SHAFKAT HAQUE

On Consciousness

Image of a complex mechanical brain in a robot

Understanding consciousness is probably one of the biggest challenges Our Species has ever faced. It’s a multi-faceted problem and I don’t understand much of it. However with my background in computer engineering, it helps me to draw parallels to the humans psyche and a computer’s operating system - the piece of software that governs everything the computer does at any given time.

A fundamental part of a basic operating system is the scheduler. It essentially is a schedule of tasks the computer must perform at any given time. This task also constantly changes thousands of times a second depending on what the computer is doing at that moment.

Now that we know that a scheduler schedules various tasks for a computer, we can ask the question, what does the scheduler do when the computer has nothing to do?
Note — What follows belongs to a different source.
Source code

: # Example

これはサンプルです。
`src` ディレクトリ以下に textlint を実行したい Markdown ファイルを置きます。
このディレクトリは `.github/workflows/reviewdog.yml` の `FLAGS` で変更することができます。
This is the question that helped me inch towards having a greater appreciation for the human consciousness. When the computer has absolutely nothing to do - which is rare because a computer could be doing thousands of tasks even when it is not being used - the scheduler in the operating system schedules what is known as a “null” task. The work null in computer terminology refers to something that has no value or meaning. So essentially the null task is a way for the mechanical automaton like digital computer to keep “doing something” as it waits for other things to do.

Now jumping back into the idea of human consciousness. There have been many experiments done where men and women volunteers were placed in sensory deprivation chambers. These are prison cell like rooms that have been created to remove all types of sensory stimulation for its inhabitants. No windows, no light, no sound and not even clocks are allowed in. No contact with other humans are allowed. The goal of these studies were to understand what happens to the human brain when it has no stimulation to process. The effects of sensory deprivation are fascinating. People react differently to these situations. Some were found to spend most of the time sleeping while others sang or talked to themselves. But many reported that they lost their sense of time and that they started hallucinating. Other cases of long term solitary confinement - another form of sensory deprivation - in case of prisoners have resulted in permanent brain damage.

From these results a few observations can be made. It seems like our brains are designed to be constantly stimulated. It’s like the scheduler in a computer’s operating system. The gears in our mind have to keep spinning no matter what happens and when this process is disrupted, the metaphorical gears in our brains break causing permanent brain damage.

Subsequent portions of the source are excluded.